Speaker
Description
The reward network plays a key role in motivation and decision-making and is known to be disrupted in numerous psychiatric conditions. Despite its functional importance, a comprehensive microstructural characterization of this network, including both its interacting cortical and subcortical components, remains sparse. Recent research, including findings from humans and non-human primates, suggests that cortical brain regions with similar microstructure are more likely to be interconnected. Accordingly, understanding human cognition, drive, and affect may benefit from integrating local microarchitectural features with the brain’s macroscale functional organization. Advances in digitized human brain datasets, including post-mortem 3D histological resources, now allow for more detailed analyses that support and refine magnetic resonance imaging (MRI)-based findings. This study provides a multimodal characterization of the cortical and subcortical components of the reward network by combining structural and functional MRI with histological data as supporting evidence.
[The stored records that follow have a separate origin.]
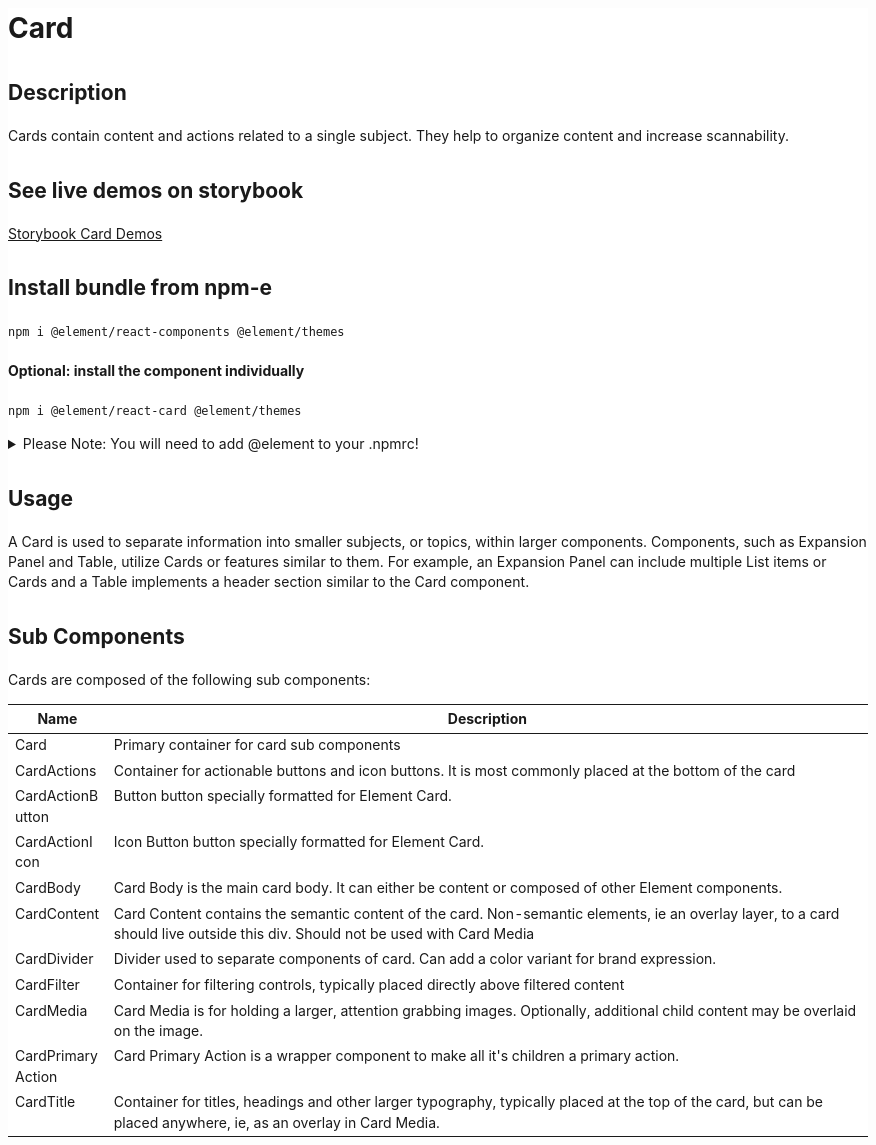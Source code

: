 # Card

## Description

Cards contain content and actions related to a single subject. They help to organize content and increase scannability.

## See live demos on storybook

[Storybook Card Demos](https://element-react.bayer.com/?path=/story/components-card)

## Install bundle from npm-e

```bash
npm i @element/react-components @element/themes
```

#### Optional: install the component individually

```bash
npm i @element/react-card @element/themes
```

<details><summary>
Please Note: You will need to add @element to your .npmrc!
</summary></details>

## Usage

A Card is used to separate information into smaller subjects, or topics, within
larger components. Components, such as Expansion Panel and Table, utilize Cards
or features similar to them. For example, an Expansion Panel can include
multiple List items or Cards and a Table implements a header section similar to
the Card component.

## Sub Components

Cards are composed of the following sub components:

| Name              | Description                                                                                                                                                                    |
| ----------------- | ------------------------------------------------------------------------------------------------------------------------------------------------------------------------------ |
| Card              | Primary container for card sub components                                                                                                                                      |
| CardActions       | Container for actionable buttons and icon buttons. It is most commonly placed at the bottom of the card                                                                        |
| CardActionButton  | Button button specially formatted for Element Card.                                                                                                                            |
| CardActionIcon    | Icon Button button specially formatted for Element Card.                                                                                                                       |
| CardBody          | Card Body is the main card body. It can either be content or composed of other Element components.                                                                             |
| CardContent       | Card Content contains the semantic content of the card. Non-semantic elements, ie an overlay layer, to a card should live outside this div. Should not be used with Card Media |
| CardDivider       | Divider used to separate components of card. Can add a color variant for brand expression.                                                                                     |
| CardFilter        | Container for filtering controls, typically placed directly above filtered content                                                                                             |
| CardMedia         | Card Media is for holding a larger, attention grabbing images. Optionally, additional child content may be overlaid on the image.                                              |
| CardPrimaryAction | Card Primary Action is a wrapper component to make all it's children a primary action.                                                                                         |
| CardTitle         | Container for titles, headings and other larger typography, typically placed at the top of the card, but can be placed anywhere, ie, as an overlay in Card Media.              |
Twelve participants (7 females, mean age = 26.7, SD = 4.2) underwent three sessions of ultra-high-field (7T) MRI. Participants first completed a T1 relaxometry scan (MP2RAGE; 0.5mm isovoxels), which was used to segment the cortical gray matter and subcortical structures. Image intensities sensitive to intracortical myelin content were extracted from locations within a reward network mask defined a priori using the NeuroSynth database (Fig1A). We divided the mask across 20 uniform T1 intensity bins to capture spatial variation in the network myeloarchitecture. The data were then use to examine relationships between myelin content and intrinsic functional connectivity within the reward network.
T1 image intensities separated cortical and subcortical components of the reward network, with cortical regions generally showing higher T1 than subcortical structures (Fig1B). In the cortex, structural and functional measures were tightly coupled, with higher similarity in intracortical myelin predicting stronger intrinsic functional connectivity across bins (mean r = -0.34, SD = 0.16, p < 0.001). Subcortical areas, in contrast, showed a more heterogeneous pattern of structure-function coupling, with both positive and negative correlations between myeloarchitectural similarity and functional connectivity (mean r = 0.004, SD = 0.14, p = 0.383) (Fig1C). To further probe these patterns at a cellular level, we used the 3D BigBrain dataset to extract high-resolution staining intensity profiles. Across all vertices and voxels, BigBrain-derived intensities positively correlated with myelin-sensitive image intensities (r = 0.37, p < 0.001), supporting the sensitivity of our imaging measures to microarchitectural variation. This pattern was also evident in subcortical regions (Pearson: r = 0.36, p < 0.001).
Together, these findings demonstrate that the reward network is not a uniform system, but is composed of cortical and subcortical components that differ in their microstructural profiles and association to large-scale functional network architectures.